Op een typische openbare school neemt een student er minstens één gestandaardiseerde test jaarlijks. Die middelbare scholieren die zich inschrijven voor kredietcursussen aan de universiteit, kunnen nog meer tests afleggen. Elk van deze gestandaardiseerde tests is ontworpen om minimaal 3,5 uur in beslag te nemen. Bij elkaar opgeteld in de loop van de zes jaar tussen de cijfers 7-12, neemt de gemiddelde student 21 uur deel aan gestandaardiseerde tests of het equivalent van drie volledige schooldagen.
Docenten kunnen eerst de informatie verstrekken die studenten helpt het doel van een specifieke test beter te begrijpen. Gaat de test hun individuele groei meten of gaat de test hun prestaties meten tegen die van anderen?
Twee soorten gestandaardiseerd testen voor klassen 7-12
De gestandaardiseerde tests die worden gebruikt in de rangen 7-12 zijn ofwel ontworpen als normgerelateerde of als criteriumgerelateerde tests. Elke test is ontworpen voor een andere maatregel.
EEN norm-gerefereerde test is ontworpen om studenten (vergelijkbaar in leeftijd of rang) ten opzichte van elkaar te vergelijken en te rangschikken:
"Normgerelateerde tests rapporteren of testpersonen beter of slechter presteerden dan een hypothetische gemiddelde student"
Normgerelateerde tests zijn meestal eenvoudig te beheren en gemakkelijk te scoren omdat ze meestal zijn ontworpen als meerkeuzetests.
De op criteria gebaseerde tests zijn ontworpen om de prestaties van studenten te meten aan een verwachting:
"Criterium-gerefereerde tests en assessments zijn ontworpen om de prestaties van studenten te meten aan een vaste set van vooraf bepaalde criteria of leerstandaarden"
Leerstandaarden zijn beschrijvingen op niveau van wat van studenten wordt verwacht te weten en te kunnen. De criteriumgerelateerde tests die worden gebruikt om de leervoortgang te meten, kunnen ook hiaten in het leren van studenten meten.

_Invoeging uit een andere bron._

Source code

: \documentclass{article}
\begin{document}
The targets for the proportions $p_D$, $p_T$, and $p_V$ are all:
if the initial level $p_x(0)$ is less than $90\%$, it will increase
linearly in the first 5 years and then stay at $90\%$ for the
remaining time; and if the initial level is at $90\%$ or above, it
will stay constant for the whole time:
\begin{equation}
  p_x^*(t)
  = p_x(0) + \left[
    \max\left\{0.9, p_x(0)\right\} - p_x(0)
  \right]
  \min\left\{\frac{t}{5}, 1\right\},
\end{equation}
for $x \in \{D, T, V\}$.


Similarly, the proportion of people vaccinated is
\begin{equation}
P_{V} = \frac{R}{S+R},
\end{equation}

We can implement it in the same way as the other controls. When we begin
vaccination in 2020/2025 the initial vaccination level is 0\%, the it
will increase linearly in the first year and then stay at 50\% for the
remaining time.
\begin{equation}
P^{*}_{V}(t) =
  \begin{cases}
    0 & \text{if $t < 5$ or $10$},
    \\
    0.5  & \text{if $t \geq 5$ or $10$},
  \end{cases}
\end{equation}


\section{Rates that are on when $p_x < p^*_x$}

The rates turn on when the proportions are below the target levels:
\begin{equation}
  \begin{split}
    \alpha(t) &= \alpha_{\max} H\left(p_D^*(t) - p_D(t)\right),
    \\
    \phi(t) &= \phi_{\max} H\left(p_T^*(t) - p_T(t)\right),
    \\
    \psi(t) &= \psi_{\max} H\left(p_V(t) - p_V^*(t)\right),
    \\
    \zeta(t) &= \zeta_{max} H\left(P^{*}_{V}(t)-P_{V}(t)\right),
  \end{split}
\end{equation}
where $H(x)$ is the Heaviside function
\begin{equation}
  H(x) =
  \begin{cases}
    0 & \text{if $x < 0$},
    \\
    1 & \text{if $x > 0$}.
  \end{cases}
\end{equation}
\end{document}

Studenten voorbereiden op de structuur van elke test
Docenten kunnen studenten helpen voorbereiden op beide soorten gestandaardiseerde tests, zowel normgerelateerde tests als criteriumgerelateerde tests. Opvoeders kunnen studenten uitleggen wat het doel is van zowel criterium waarnaar wordt verwezen als van de norm waarnaar wordt verwezen, zodat studenten een beter begrip krijgen wanneer ze de resultaten lezen. Het belangrijkste is dat ze studenten kunnen blootstellen aan het tempo van het examen, aan de vorm van het examen en aan de taal van het examen.
Er zijn oefenpassages in teksten en online van verschillende toetsen waarmee studenten meer vertrouwd raken met het formaat van de toets. Om studenten voor te bereiden op het tempo van het examen, kunnen docenten wat oefentests aanbieden onder omstandigheden die de daadwerkelijke test nabootsen. Er zijn tests of materialen vrijgegeven die de test nabootsen die studenten moeten worden aangemoedigd om zelfstandig te doen.

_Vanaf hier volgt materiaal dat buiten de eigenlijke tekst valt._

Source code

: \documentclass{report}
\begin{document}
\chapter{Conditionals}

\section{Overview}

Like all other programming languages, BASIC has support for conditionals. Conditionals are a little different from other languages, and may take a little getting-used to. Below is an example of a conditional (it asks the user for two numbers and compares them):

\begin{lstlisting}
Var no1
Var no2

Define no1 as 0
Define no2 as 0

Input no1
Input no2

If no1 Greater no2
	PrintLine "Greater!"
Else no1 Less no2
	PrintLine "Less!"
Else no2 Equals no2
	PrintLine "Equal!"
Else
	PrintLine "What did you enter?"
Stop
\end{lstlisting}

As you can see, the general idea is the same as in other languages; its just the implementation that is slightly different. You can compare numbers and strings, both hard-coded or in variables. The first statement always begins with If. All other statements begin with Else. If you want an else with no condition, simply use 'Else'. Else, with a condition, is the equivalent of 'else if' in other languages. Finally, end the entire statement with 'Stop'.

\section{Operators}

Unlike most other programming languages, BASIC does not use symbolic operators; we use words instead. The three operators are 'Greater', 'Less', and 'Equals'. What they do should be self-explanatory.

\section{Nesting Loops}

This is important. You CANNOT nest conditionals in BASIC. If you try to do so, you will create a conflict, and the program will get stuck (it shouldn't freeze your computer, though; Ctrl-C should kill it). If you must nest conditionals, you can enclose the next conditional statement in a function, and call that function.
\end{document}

Een getimede oefentekst is vooral handig om studenten de ervaring te geven, zodat ze weten hoe snel ze moeten bewegen om alle vragen te beantwoorden. Meerdere oefensessies voor het op tijd schrijven van essays moeten worden aangeboden als er bijvoorbeeld een essaysectie is, zoals de AP-examens. Leraren moeten studenten coachen om een tempo te bepalen dat voor hen werkt en te erkennen hoeveel 'gemiddelde' tijd ze nodig hebben om een open vraag te lezen en te beantwoorden. Studenten kunnen aan het begin oefenen met het onderzoeken van de hele test en vervolgens kijken naar het aantal vragen, de puntwaarde en de moeilijkheidsgraad van elke sectie. Deze praktijk zal hen helpen hun tijd te besteden.
Blootstelling aan de vorm van het examen zal de student ook helpen de hoeveelheid tijd te onderscheiden die nodig kan zijn bij het lezen van meerkeuzevragen. Zo vereist een gestandaardiseerde testsectie dat studenten 75 vragen beantwoorden in 45 minuten. Dat betekent dat studenten gemiddeld 36 seconden per vraag hebben. Oefening kan leerlingen helpen zich aan deze snelheid aan te passen.

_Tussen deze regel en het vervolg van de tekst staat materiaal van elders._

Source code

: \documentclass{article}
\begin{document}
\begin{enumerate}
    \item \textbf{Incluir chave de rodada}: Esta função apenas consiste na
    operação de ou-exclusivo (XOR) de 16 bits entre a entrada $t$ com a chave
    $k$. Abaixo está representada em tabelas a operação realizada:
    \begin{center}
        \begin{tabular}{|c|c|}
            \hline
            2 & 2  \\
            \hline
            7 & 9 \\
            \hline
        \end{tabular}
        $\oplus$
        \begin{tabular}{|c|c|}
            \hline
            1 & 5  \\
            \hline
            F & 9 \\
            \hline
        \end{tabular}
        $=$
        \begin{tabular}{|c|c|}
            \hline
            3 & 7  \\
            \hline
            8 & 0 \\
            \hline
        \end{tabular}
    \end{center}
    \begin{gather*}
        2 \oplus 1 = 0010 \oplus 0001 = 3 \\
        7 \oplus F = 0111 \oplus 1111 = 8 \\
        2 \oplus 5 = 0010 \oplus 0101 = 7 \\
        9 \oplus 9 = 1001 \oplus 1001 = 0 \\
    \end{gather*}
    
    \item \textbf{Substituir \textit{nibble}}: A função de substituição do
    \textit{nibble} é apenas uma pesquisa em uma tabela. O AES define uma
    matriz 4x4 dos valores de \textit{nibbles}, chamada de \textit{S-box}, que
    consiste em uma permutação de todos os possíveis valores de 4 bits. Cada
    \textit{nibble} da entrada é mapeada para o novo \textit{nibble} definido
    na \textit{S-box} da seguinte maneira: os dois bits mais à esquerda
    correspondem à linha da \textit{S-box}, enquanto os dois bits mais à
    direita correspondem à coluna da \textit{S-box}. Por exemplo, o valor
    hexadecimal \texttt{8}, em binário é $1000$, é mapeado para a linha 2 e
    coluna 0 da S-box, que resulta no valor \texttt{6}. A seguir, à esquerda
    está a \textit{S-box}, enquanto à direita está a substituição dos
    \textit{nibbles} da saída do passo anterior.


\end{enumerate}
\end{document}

Bovendien kan het begrijpen van het formaat studenten helpen bij het onderhandelen over de lay-out van een test, vooral als de gestandaardiseerde test is verplaatst naar een online platform. Online testen betekent dat een student bekwaam moet zijn in het toetsenbord en ook moet weten welke toetsenbordfunctie beschikbaar is voor gebruik. Met de computeradaptieve tests, zoals de SBAC, kunnen studenten bijvoorbeeld niet terugkeren naar een sectie met een onbeantwoorde vraag.
Meerkeuze voorbereiding
Docenten kunnen studenten ook helpen oefenen met het afnemen van toetsen. Sommige hiervan blijven pen- en papiertests, maar andere tests zijn verplaatst naar online testplatforms.
Als onderdeel van de testvoorbereiding kunnen docenten studenten de volgende meerkeuzevraagstrategieën aanbieden:
- Als een deel van het antwoord niet waar is, is het antwoord onjuist.
- Als er identieke reacties zijn, is geen van beide correct.
- Beschouw "geen wijziging" of "geen van bovenstaande" als een geldige antwoordkeuze.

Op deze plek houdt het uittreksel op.